Because those of us in the Western world believe that everything important that has ever been done has been done in the Western world, we are often ignorant of the accomplishments of countries like China centuries ago. For example, here is the 17th century view of tobacco in China .
in 1643 Fang Yizhi, a Chinese scholar, wrote that smoking tobacco for too long would “blacken the lungs” and lead to death. The then-emperor, Chongzhen, didn’t bother with warning labels. He outlawed growing and smoking the leaf. Violators were to be beheaded.
Yes, over 450 years ago the Chinese knew what Americans didn’t know until they were able to break through the wall of ignorance imposed by tobacco companies, that tobacco was bad for one’s health.
But China has forgotten that lesson, ok, not forgotten it as so much realized that the lesson is in conflict with capitalism. And now that China has embraced capitalism the opportunity to make huge amounts of molney from tobacco outweighs the public health issue, just as it had done in the United States .
And China has a big, really big stake in tobacco. There is a huge city built on tobacco. And just like American companies, that, believe it or not used to argue that not only was tobacco not bad you, it was actually good for you, the Chinese point to leaders who smoked and lived a long time.
If Hongta is the Philip Morris of China , then Yuxi is its Richmond , Virginia (see map). The city, with a population of more than 2m, has a Hongta Hotel and a Hongta golf course. The company sponsors more than a dozen primary schools in the region, each called “Hongta Hope” (there are also “Tobacco Hope” schools elsewhere). A tobacco museum in Yuxi boasts pictures of Mao Zedong and Deng Xiaoping leading the revolution with cigarettes in the vanguard, along with testimonials to smoking’s good effects (Mao lived to 82, Deng to 92).

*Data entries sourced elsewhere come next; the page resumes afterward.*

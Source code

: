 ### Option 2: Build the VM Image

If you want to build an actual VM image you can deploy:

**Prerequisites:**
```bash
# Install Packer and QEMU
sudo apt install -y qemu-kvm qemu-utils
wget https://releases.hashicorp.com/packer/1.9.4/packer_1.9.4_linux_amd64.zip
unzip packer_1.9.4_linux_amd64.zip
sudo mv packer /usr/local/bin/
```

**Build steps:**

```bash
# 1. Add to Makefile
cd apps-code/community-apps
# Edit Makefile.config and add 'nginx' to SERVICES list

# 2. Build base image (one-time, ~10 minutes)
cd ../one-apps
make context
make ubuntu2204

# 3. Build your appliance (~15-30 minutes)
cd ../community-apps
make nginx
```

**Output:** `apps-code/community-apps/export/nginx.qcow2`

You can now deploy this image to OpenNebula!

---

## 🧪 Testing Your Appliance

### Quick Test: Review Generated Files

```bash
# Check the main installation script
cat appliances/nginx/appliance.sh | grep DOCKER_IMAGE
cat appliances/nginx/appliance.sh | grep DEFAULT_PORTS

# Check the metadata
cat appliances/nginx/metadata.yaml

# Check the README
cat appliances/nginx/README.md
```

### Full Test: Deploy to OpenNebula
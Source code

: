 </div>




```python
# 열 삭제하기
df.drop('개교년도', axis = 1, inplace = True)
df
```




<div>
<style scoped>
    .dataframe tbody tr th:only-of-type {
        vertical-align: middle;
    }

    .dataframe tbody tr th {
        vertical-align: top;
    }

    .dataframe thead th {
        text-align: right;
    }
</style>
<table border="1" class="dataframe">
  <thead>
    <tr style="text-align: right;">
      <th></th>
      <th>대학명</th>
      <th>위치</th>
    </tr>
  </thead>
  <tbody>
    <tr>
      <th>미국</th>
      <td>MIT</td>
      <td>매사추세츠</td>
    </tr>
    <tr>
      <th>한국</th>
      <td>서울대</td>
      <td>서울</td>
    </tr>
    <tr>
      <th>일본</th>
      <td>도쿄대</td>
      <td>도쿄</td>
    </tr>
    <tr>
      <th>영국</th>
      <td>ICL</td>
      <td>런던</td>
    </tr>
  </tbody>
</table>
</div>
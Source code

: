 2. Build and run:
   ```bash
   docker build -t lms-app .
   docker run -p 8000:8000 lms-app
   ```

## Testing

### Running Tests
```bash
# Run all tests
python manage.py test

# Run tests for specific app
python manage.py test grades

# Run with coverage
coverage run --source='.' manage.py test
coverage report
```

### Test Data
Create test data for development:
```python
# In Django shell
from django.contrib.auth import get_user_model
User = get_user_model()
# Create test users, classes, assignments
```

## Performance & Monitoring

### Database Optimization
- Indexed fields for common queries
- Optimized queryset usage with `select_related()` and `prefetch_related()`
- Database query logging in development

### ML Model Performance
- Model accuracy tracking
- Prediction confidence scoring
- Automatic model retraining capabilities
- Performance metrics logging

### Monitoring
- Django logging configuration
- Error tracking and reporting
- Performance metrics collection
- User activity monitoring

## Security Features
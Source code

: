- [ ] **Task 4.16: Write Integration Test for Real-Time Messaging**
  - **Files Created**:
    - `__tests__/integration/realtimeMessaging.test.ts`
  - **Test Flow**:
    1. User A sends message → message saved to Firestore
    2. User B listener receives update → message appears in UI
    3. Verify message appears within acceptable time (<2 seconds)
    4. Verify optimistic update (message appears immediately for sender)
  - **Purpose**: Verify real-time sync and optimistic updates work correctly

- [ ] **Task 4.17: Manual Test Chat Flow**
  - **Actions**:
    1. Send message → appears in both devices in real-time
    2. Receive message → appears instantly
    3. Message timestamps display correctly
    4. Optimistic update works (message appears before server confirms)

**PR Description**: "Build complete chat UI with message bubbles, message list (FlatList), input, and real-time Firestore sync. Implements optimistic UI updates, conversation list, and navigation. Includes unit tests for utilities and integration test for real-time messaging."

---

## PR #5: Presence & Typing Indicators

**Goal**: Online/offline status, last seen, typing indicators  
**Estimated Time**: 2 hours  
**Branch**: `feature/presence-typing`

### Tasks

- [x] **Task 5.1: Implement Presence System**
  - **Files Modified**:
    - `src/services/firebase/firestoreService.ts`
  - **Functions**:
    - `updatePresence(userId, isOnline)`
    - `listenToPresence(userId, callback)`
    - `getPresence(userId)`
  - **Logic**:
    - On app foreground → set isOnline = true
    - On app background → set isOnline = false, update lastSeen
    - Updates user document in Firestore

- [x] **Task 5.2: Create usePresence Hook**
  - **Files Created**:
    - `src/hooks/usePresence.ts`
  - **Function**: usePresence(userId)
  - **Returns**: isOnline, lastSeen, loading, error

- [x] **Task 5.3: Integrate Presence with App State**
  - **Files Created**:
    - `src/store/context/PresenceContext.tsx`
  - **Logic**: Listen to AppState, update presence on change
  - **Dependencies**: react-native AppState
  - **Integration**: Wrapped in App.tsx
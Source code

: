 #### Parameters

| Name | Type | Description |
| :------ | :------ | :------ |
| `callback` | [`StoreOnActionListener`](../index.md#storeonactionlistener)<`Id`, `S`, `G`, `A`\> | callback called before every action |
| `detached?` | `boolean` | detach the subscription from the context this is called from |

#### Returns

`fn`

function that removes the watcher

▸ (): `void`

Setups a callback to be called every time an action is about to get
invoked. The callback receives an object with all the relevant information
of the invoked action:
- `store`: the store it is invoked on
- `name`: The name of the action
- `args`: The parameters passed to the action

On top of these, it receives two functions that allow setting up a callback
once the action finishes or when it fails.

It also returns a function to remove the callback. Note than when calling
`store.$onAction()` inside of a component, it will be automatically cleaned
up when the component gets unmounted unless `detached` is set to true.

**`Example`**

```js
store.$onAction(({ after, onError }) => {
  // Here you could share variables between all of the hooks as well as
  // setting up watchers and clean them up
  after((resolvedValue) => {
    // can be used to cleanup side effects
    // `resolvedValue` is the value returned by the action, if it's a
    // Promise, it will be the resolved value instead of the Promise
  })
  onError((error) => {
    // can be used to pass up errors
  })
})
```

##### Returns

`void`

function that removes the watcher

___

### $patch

All of this is pretty strong evidence that governments around the world are more alike than they are different. The role of the Chinese government in tobacco is little different from the former role of the U. S. government in tobacco. In the U. S. farm subsidies and price support controls designed to make tobacco growing and cigarette manufacuturing highly profitable have only just been abandoned.
Yes people, consult your history books, government used to be a big booster of tobacco.